● WHAT THE TASK ASKS
Your task is to copy every line of the entries that holds the word "Appointment".

● MATERIAL PROVIDED
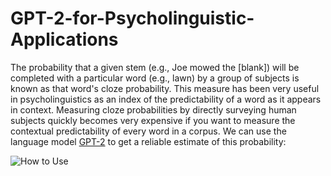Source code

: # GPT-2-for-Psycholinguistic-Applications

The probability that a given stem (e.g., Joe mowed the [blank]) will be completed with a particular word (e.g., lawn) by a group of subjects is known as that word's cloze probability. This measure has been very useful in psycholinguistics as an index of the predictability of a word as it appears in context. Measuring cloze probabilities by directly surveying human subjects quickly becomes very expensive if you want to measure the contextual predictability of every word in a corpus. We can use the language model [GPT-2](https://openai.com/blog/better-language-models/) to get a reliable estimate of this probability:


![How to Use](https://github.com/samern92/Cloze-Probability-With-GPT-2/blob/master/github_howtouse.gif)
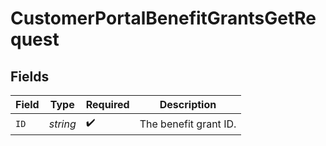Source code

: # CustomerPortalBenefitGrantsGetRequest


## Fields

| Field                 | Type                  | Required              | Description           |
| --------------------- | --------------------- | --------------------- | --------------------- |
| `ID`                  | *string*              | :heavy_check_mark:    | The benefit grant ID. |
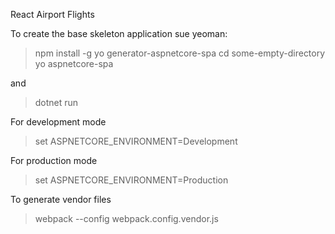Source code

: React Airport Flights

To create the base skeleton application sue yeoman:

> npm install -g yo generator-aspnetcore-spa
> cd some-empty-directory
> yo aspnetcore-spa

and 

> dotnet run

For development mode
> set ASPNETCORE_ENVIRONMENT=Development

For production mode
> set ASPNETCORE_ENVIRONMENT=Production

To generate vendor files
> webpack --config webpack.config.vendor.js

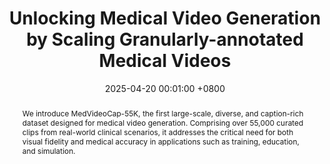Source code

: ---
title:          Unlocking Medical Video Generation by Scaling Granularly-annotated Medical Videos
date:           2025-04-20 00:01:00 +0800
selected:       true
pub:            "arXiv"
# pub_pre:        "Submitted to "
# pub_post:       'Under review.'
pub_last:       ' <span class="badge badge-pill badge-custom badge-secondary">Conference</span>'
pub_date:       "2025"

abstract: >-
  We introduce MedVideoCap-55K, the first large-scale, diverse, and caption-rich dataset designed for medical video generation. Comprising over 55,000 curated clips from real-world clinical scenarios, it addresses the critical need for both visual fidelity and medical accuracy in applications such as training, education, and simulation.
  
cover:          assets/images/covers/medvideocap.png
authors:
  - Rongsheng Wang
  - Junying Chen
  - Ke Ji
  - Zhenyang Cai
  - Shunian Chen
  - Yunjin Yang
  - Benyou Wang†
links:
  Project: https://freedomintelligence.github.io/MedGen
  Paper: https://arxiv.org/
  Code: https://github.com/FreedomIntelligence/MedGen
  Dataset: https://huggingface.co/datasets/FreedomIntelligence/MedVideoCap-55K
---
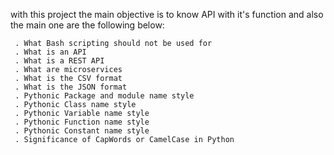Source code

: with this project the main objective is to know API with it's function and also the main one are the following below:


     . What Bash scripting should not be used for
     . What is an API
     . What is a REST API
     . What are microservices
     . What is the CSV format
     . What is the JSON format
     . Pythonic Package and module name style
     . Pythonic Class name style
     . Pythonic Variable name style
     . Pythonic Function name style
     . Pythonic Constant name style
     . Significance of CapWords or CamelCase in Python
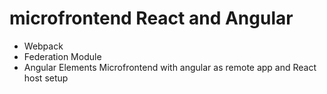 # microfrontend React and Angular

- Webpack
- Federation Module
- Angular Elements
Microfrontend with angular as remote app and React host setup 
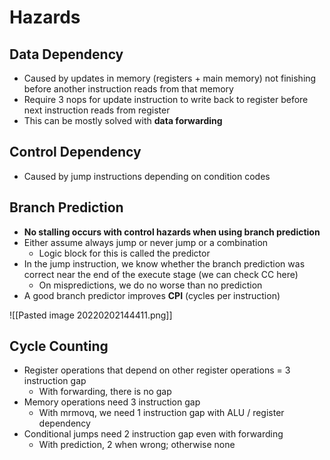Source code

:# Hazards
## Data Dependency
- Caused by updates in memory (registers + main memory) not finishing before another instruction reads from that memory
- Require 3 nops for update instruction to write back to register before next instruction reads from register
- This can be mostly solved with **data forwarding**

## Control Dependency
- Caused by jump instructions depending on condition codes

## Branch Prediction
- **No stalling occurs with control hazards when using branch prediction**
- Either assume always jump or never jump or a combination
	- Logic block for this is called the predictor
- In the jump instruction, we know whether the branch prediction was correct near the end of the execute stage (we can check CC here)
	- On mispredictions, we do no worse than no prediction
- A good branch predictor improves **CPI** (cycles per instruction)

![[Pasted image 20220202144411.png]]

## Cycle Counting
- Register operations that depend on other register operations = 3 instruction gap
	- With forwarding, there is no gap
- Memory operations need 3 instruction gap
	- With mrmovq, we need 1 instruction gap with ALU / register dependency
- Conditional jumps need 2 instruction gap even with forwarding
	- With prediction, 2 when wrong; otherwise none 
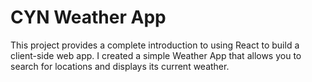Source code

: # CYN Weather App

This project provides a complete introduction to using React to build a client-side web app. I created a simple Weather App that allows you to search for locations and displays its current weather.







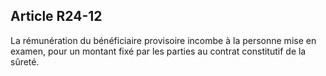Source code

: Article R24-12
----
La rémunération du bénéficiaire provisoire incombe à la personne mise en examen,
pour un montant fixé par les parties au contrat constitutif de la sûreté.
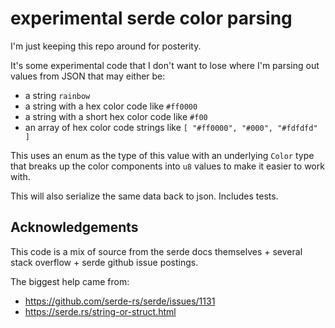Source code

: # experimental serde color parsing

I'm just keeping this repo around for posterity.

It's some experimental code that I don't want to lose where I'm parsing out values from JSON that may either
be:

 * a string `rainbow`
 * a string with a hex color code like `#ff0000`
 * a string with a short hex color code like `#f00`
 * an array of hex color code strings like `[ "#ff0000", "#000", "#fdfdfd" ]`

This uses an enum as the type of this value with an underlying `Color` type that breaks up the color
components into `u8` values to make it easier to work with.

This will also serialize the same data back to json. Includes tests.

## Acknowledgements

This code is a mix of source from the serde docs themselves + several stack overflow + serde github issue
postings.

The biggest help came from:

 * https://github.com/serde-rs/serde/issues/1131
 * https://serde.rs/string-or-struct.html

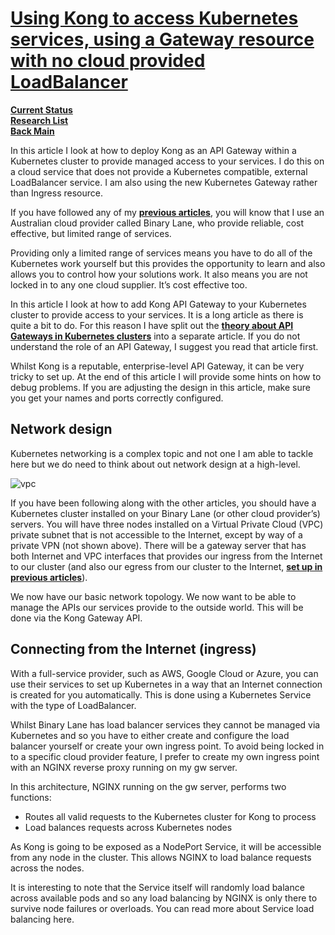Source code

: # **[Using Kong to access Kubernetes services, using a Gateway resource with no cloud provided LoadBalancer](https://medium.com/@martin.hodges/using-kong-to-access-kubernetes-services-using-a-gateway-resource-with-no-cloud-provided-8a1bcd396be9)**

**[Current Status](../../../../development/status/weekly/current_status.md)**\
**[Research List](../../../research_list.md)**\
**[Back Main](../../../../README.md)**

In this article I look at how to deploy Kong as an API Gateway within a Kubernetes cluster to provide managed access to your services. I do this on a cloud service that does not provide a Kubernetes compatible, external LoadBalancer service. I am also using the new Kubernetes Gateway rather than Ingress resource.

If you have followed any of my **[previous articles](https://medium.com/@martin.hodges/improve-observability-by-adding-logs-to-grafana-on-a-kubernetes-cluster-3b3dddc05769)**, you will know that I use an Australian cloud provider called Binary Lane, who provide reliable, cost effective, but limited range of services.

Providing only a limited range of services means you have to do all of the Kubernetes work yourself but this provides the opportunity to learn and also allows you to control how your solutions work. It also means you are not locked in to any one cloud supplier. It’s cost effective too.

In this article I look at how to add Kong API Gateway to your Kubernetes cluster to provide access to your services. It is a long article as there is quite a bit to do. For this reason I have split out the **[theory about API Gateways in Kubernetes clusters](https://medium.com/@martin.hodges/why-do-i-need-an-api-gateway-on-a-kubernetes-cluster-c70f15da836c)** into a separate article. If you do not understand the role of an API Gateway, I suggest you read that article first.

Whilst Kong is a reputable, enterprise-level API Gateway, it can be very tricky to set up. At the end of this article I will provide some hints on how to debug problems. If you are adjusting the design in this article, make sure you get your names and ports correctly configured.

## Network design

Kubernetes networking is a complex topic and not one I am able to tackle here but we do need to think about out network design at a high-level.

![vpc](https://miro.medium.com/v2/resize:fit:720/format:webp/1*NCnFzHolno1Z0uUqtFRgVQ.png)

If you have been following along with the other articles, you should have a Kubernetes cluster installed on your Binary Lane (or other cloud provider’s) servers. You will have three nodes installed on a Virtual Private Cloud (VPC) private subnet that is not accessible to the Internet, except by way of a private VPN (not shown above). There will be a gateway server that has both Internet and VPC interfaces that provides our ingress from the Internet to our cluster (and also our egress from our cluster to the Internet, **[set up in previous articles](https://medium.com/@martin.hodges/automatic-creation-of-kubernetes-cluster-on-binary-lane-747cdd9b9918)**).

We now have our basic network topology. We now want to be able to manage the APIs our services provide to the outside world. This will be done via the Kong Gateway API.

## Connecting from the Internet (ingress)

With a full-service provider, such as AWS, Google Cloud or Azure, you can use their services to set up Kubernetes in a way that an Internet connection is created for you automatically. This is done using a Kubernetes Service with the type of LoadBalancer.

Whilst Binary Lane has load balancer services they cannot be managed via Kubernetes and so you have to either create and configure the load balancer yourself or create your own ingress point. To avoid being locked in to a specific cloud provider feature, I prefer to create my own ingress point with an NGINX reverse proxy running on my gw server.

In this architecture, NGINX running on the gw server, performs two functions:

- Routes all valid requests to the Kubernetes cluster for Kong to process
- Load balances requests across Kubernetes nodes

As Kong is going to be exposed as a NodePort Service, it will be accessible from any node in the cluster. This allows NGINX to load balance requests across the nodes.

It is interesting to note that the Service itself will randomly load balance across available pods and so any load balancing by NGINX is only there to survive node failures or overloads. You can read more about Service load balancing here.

---

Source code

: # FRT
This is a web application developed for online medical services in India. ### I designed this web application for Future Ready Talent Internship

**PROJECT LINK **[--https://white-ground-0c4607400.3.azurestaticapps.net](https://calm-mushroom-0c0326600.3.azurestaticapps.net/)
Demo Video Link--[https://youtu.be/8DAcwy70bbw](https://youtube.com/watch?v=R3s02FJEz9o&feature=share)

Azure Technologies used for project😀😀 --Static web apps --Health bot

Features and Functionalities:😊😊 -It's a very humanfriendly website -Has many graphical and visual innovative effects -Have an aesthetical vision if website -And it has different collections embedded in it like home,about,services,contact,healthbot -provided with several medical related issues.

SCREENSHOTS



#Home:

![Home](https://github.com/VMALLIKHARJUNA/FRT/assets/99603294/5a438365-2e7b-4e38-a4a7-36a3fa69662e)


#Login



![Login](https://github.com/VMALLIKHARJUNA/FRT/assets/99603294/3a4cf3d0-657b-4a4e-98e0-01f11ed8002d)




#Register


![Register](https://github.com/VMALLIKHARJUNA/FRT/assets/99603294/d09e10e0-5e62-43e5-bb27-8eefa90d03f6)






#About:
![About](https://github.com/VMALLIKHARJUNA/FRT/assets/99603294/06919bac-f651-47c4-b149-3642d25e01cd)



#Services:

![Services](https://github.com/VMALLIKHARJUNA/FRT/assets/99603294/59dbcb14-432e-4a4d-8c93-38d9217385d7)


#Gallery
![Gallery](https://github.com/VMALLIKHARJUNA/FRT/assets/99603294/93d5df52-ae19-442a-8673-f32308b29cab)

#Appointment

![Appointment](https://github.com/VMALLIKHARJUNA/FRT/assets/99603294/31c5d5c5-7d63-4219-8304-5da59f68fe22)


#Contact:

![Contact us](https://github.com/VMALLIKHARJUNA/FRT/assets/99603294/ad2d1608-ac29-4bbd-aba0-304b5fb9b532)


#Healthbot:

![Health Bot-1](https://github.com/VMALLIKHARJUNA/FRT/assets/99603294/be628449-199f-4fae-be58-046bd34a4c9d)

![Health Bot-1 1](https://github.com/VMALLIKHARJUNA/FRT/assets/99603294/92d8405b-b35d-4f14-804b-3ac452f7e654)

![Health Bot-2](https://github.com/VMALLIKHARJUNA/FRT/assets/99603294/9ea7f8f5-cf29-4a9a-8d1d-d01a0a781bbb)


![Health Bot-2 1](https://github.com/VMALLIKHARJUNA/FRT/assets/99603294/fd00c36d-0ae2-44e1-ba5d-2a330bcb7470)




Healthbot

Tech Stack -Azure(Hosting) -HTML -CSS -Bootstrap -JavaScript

● EXERCISE OUTPUT
#Appointment
![Appointment](https://github.com/VMALLIKHARJUNA/FRT/assets/99603294/31c5d5c5-7d63-4219-8304-5da59f68fe22)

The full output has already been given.